É também uma questão cultural. Já fui a um concerto em Paris onde a banda principal atuou às 18h30 no Moulin Rouge. Já estive num festival em Inglaterra em que Metallica fechou o dia às 20h30 e às 22h30 estavam a expulsar as pessoas do recinto. No mesmo festival, às 11h00 da manhã seguinte estava a ver Volbeat. Por cá, parece-me que é tudo tardíssimo, e ainda por cima muitos começam com atraso. Até a Lorde, no último Paredes de Coura, perguntou em palco como é que os portugueses se aguentavam com estes horários de concertos.

Enfim, tudo isto para dizer que deviam haver mais eventos para morning people.

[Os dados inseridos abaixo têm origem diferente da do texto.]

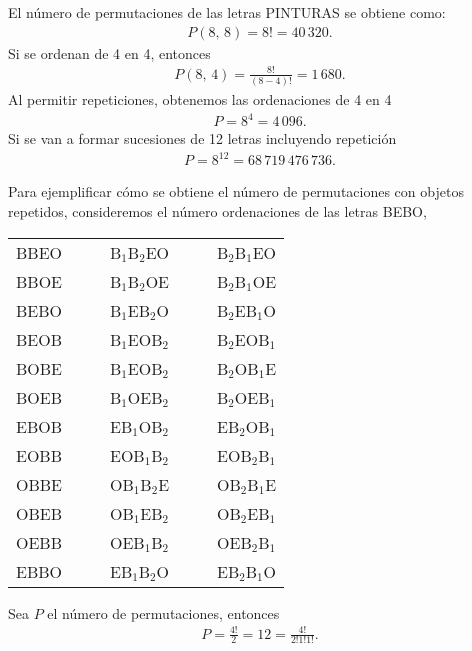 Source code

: \begin{myexample}
    El número de permutaciones de las letras PINTURAS se obtiene como:
    \begin{align*}
        P(8, \, 8) = 8! = 40 \, 320.
    \end{align*}
    Si se ordenan de 4 en 4, entonces
    \begin{align*}
        P(8, \, 4) = \frac{8!}{(8-4)!} = 1 \, 680.
    \end{align*}
    Al permitir repeticiones, obtenemos las ordenaciones de 4 en 4
    \begin{align*}
        P = 8^4 = 4 \, 096.
    \end{align*}
    Si se van a formar sucesiones de 12 letras incluyendo repetición
    \begin{align*}
        P = 8^{12} = 68 \, 719 \, 476 \, 736.
    \end{align*}
\end{myexample}

\begin{myexample}
    Para ejemplificar cómo se obtiene el número de permutaciones con objetos repetidos, consideremos el número ordenaciones de las letras BEBO,
    \begin{center}
        \begin{tabular}{lllllll}
            BBEO & & & B$_1$B$_2$EO & & & B$_2$B$_1$EO \\
            BBOE & & & B$_1$B$_2$OE & & & B$_2$B$_1$OE \\
            BEBO & & & B$_1$EB$_2$O & & & B$_2$EB$_1$O \\
            BEOB & & & B$_1$EOB$_2$ & & & B$_2$EOB$_1$ \\
            BOBE & & & B$_1$EOB$_2$ & & & B$_2$OB$_1$E \\
            BOEB & & & B$_1$OEB$_2$ & & & B$_2$OEB$_1$ \\
            EBOB & & & EB$_1$OB$_2$ & & & EB$_2$OB$_1$ \\
            EOBB & & & EOB$_1$B$_2$ & & & EOB$_2$B$_1$ \\
            OBBE & & & OB$_1$B$_2$E & & & OB$_2$B$_1$E \\
            OBEB & & & OB$_1$EB$_2$ & & & OB$_2$EB$_1$ \\
            OEBB & & & OEB$_1$B$_2$ & & & OEB$_2$B$_1$ \\
            EBBO & & & EB$_1$B$_2$O & & & EB$_2$B$_1$O
        \end{tabular}
    \end{center}
    Sea $P$ el número de permutaciones, entonces
    \begin{align*}
        P = \frac{4!}{2} = 12 = \frac{4!}{2!1!1!}.
    \end{align*}
\end{myexample}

Tenho a certeza que eu e a Jamie Lee Curtis não estamos sozinhas. Quero curtir as cenas com energia, com transportes disponíveis, com tempo à farta para chegar a casa. Quero sair de um concerto e ter restaurantes abertos, luz do sol, ou um pôr-do-sol, em vez de bocejos, olhos semicerrados da miopia exacerbada pelo período noturno e um desejo tremendo de estar debaixo dos lençóis. E sair de casa já de noite? Depois de estarmos no sofá? Com mantas? Como é que se faz isso de ânimo leve?

Everything is New, Prime Artists, Música no Coração, afins, ponham os olhos neste post. Está aqui o embrião duma ideia milionária.